Orpheus 3B — Bangla TTS (Small Data Fine-tune)

Fine-tuned version of Orpheus 3B for Bangla (Bengali) Text-to-Speech using LoRA adapters. Trained on ~39K Bangla speech samples (Adiba speaker dataset) for 4,500 steps on H100 GPU.

For higher quality output, see the High Data version trained on ~99K samples.

Model Details

Property Value
Base Model canopylabs/orpheus-3b-0.1-pretrained
Architecture Llama 3B + LoRA adapters
Training Data ~39,000 Bangla speech samples (Adiba speaker)
Training Steps 4,500
Audio Codec SNAC 24kHz
Training Platform Modal (H100 GPU) with Unsloth
Language Bangla (bn)
License Apache 2.0

What is Orpheus?

Orpheus TTS is a Llama-based text-to-speech model that generates audio as interleaved SNAC codec tokens.
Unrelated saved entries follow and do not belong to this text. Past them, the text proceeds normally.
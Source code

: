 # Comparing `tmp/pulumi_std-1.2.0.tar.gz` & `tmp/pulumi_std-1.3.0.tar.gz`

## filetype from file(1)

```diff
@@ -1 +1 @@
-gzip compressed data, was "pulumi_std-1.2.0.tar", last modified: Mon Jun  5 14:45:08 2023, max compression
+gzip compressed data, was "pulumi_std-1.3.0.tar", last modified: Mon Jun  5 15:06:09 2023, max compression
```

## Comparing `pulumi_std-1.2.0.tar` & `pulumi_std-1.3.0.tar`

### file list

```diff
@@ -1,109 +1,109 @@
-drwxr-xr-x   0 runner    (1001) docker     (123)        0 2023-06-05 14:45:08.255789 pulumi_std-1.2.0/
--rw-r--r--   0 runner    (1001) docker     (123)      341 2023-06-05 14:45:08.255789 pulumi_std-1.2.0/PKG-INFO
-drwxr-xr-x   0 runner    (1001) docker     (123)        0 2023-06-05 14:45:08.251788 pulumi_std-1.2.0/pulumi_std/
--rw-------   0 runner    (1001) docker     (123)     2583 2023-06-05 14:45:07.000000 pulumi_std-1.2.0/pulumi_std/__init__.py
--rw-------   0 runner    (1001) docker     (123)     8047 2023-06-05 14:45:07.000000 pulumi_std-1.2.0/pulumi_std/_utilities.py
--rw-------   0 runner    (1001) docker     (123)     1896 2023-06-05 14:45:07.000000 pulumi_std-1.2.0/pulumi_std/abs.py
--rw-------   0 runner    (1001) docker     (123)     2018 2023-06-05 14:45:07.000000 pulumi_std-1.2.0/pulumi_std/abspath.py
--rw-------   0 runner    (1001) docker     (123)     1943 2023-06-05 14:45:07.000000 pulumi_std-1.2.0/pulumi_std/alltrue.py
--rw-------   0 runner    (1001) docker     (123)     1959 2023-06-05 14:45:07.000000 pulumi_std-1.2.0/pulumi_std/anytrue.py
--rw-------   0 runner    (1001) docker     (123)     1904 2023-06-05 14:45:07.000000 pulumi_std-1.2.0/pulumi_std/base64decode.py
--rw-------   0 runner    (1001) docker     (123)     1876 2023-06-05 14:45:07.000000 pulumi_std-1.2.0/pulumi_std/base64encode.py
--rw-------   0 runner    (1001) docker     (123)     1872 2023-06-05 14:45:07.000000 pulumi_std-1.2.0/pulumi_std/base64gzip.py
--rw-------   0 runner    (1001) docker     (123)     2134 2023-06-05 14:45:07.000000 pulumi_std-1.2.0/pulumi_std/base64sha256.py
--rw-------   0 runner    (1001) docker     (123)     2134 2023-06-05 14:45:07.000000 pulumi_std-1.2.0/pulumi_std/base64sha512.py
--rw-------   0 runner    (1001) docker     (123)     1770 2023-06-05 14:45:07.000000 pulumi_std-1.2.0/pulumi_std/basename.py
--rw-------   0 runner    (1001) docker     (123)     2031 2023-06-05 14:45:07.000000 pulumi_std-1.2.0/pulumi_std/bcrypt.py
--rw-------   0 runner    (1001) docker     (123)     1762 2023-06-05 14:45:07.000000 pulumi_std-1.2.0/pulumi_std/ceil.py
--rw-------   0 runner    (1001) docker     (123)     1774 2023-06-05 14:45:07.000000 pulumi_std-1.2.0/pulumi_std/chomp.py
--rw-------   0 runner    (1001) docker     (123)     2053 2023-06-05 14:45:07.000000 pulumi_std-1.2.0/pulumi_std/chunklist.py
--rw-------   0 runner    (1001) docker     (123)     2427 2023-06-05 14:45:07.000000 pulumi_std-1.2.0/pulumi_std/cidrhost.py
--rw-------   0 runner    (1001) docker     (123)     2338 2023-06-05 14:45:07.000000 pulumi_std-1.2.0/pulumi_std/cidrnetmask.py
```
It supports emotional speech tags for expressive synthesis.

Usage

Note: The base model canopylabs/orpheus-3b-0.1-pretrained is gated — you need a HuggingFace token with approved access.

import torch
from transformers import AutoTokenizer, AutoModelForCausalLM
from peft import PeftModel

# 1. Load base model
base_model_id = "canopylabs/orpheus-3b-0.1-pretrained"
tokenizer = AutoTokenizer.from_pretrained(base_model_id, token="YOUR_HF_TOKEN")
model = AutoModelForCausalLM.from_pretrained(
    base_model_id,
    torch_dtype=torch.float16,
    token="YOUR_HF_TOKEN"
)

# 2. IMPORTANT: Resize embeddings before loading LoRA
model.resize_token_embeddings(156940)

# 3. Load LoRA adapter
model = PeftModel.from_pretrained(
    model,
    "EMTIAZZ/orpheus-3b-bangla-small-data-finetuning",
    token="YOUR_HF_TOKEN"
)
model = model.merge_and_unload()

# 4. Prepare prompt and generate
text = "আমি বাংলায় কথা বলতে পারি।"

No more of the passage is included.